Gianni Salis La traiettoria delle corse – Poesie inedite e incisione originale dell’autore con un testo critico di Elisabetta Motta, stampato in 50 esemplari numerati e firmati.
Testo critico di Elisabetta Motta su La traiettoria delle corse di Gianni Salis (PDF)
«Linee di voci» e «grida di gambe», un palpitare di carne, terra e sudore segnano La traiettorie delle corse di Gianni Salis, che ci offre uno spaccato di quel mondo scolastico che egli ben conosce, poiché insegnante di musica nelle scuole.
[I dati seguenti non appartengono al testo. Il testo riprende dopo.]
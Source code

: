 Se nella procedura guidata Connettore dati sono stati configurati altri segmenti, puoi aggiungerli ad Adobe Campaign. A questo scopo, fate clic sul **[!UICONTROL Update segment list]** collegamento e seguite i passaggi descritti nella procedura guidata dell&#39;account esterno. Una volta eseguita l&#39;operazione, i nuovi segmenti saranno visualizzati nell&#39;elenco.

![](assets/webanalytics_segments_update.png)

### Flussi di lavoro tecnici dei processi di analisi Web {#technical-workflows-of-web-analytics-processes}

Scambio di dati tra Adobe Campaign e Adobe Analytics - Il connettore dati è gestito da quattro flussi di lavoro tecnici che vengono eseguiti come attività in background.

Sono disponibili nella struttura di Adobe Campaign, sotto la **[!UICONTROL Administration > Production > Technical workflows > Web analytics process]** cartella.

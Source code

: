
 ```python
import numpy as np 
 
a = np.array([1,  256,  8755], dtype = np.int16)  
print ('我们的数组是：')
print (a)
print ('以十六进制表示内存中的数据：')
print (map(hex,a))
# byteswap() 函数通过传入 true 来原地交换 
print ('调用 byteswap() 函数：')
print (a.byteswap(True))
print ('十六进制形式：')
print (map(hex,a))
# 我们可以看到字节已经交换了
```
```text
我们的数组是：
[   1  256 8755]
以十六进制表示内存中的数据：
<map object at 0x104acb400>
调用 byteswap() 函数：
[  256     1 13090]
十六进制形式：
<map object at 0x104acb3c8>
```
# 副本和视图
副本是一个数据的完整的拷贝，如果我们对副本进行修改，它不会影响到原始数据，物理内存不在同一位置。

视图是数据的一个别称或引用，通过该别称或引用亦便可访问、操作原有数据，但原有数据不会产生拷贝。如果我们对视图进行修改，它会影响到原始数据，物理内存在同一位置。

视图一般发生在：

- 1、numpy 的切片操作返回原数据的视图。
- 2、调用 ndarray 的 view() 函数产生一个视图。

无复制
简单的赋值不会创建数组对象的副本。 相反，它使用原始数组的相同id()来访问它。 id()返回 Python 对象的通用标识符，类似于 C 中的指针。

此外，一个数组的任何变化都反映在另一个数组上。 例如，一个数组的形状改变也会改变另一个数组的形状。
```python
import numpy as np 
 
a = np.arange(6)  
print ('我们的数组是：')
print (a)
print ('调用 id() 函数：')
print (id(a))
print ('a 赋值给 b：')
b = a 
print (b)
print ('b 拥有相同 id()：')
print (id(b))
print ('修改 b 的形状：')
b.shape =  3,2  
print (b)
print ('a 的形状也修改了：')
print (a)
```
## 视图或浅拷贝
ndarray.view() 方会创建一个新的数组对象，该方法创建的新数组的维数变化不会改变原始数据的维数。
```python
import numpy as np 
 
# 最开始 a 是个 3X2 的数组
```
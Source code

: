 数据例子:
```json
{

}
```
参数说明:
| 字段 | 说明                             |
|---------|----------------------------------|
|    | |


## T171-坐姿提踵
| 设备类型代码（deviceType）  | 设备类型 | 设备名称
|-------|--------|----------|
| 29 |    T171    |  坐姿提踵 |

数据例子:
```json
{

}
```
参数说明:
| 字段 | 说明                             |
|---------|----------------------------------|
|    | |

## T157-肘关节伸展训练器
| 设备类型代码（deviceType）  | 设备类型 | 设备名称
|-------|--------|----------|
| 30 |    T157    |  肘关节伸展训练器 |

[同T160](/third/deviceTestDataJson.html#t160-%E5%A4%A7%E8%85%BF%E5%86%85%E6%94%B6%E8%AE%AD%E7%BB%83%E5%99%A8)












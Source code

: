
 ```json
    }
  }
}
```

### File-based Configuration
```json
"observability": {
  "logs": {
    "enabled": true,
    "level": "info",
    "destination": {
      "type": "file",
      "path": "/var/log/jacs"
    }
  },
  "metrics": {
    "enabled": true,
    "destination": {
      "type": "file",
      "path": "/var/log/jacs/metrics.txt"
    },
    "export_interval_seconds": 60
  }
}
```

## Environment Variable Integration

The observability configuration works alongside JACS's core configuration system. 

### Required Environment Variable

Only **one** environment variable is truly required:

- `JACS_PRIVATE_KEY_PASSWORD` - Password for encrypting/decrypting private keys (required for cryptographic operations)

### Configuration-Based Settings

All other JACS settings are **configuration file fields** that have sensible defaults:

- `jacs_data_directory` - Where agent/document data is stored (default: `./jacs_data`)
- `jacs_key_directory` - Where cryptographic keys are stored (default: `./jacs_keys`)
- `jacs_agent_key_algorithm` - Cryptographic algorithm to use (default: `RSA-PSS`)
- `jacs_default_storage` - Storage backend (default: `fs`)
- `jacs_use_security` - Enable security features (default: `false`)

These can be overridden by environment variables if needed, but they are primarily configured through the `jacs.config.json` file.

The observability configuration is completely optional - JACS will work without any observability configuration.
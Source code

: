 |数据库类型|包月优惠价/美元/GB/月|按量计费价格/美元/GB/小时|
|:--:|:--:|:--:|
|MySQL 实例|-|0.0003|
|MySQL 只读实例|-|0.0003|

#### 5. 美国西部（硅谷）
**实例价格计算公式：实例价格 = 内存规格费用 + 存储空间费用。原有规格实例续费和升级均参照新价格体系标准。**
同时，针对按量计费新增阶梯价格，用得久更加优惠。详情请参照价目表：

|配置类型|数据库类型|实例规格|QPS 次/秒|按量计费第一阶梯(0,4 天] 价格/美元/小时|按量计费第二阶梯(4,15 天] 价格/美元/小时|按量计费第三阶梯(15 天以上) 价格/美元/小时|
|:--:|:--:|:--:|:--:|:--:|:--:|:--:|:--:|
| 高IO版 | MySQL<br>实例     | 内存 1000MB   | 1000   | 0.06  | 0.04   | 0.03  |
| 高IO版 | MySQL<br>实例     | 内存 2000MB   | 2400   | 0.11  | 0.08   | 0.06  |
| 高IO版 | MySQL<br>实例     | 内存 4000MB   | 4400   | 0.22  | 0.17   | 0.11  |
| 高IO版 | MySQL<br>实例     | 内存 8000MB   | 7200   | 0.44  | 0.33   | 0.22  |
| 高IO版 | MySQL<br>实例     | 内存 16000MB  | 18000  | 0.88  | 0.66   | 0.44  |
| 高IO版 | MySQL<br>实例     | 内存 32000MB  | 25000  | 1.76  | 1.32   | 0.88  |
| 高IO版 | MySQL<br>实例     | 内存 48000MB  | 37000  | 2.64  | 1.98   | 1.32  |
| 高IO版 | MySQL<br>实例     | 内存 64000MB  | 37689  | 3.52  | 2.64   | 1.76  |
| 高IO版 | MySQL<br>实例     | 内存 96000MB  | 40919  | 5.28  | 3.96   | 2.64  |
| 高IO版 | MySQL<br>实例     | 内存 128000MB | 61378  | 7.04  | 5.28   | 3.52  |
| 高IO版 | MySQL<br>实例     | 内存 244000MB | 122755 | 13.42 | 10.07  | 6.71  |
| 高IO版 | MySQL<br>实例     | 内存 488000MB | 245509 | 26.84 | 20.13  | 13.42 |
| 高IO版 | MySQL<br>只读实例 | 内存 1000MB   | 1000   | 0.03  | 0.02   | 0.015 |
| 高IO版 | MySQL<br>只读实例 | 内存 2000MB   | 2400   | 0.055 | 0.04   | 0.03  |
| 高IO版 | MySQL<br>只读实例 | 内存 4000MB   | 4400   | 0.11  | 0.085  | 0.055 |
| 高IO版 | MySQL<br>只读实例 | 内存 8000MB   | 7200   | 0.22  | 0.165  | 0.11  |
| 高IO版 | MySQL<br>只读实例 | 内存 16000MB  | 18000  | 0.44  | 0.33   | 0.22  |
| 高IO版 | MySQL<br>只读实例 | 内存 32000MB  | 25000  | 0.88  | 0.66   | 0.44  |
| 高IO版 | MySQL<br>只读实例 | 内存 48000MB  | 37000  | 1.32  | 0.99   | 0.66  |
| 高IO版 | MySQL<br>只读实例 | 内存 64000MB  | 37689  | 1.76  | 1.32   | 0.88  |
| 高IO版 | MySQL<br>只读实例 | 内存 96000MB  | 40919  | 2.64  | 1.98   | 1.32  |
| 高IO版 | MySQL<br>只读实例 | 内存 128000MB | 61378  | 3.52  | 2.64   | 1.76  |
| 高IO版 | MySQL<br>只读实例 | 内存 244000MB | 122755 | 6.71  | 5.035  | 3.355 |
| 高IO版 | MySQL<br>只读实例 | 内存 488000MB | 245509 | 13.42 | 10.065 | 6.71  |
È una poesia che si radica nel respiro e nel corpo, con una esigenza di concretezza che non è disgiunta dalla sua passione per la musica. Essa però non può essere letta come un semplice resoconto dell’esperienza: il desiderio che l’accende e la fa vibrare è un tendersi che attraversando il linguaggio lo spinge verso quel nucleo di mistero che sta al fondo del reale. Esplorando la quotidianità ne vengono rimesse in gioco traiettorie, attraversati gli spazi, misurati i confini seguendo i movimenti delle cose e degli esseri, in una prospettiva in cui l’infinito è sempre il termine ultimo. Senza mai abbandonarsi all’oscurità, con l’irrefutabile chiarezza del suo sguardo, il poeta si chiede nel primo componimento quanta ghiaia bisogna allora attraversare, quanto devono arare gli occhi per riconquistare quella meraviglia che ha visto brillare negli occhi dei suoi giovani scolari tornati sui banchi di scuola. Alla nostalgia si accompagna una tensione che coincide con una ferita aperta, simboleggiata dalle mani sanguinanti del bambino caduto sulla ghiaia, le cui gocce segnano «il confine incerto fra l’innocenza e l’eterno». E allorché nel secondo componimento le traiettorie delle corse negli intervalli si disegnano come «un vortice di caos / perfetto, disegnato nell’eternità», misura e mistero divengono i due poli entro i quali giocare la partita finale, quella più alta, che ha a che fare con il destino e con i desideri. Osservando i suoi studenti presi dalla foga di non perdere un solo pallone e una sola corsa, poiché sì, è solo «un quarto d’ora, ma prima / c’è ancora da segnare, rubare / l’ultima palla per decidere …» il poeta si domanda quale amore potrà colmare «i cuori ingarbugliati / di speranza e nostalgia», ben sapendo che l’unica misura adeguata per l’amore è la dismisura. L’infinito. Che non sta in nessun conto, che rompe ogni chiusura, che sempre muove e rimette in gioco poiché «ogni partita è quella decisiva / nell’infinito compito di esistere / che in ogni istante ci è affidato».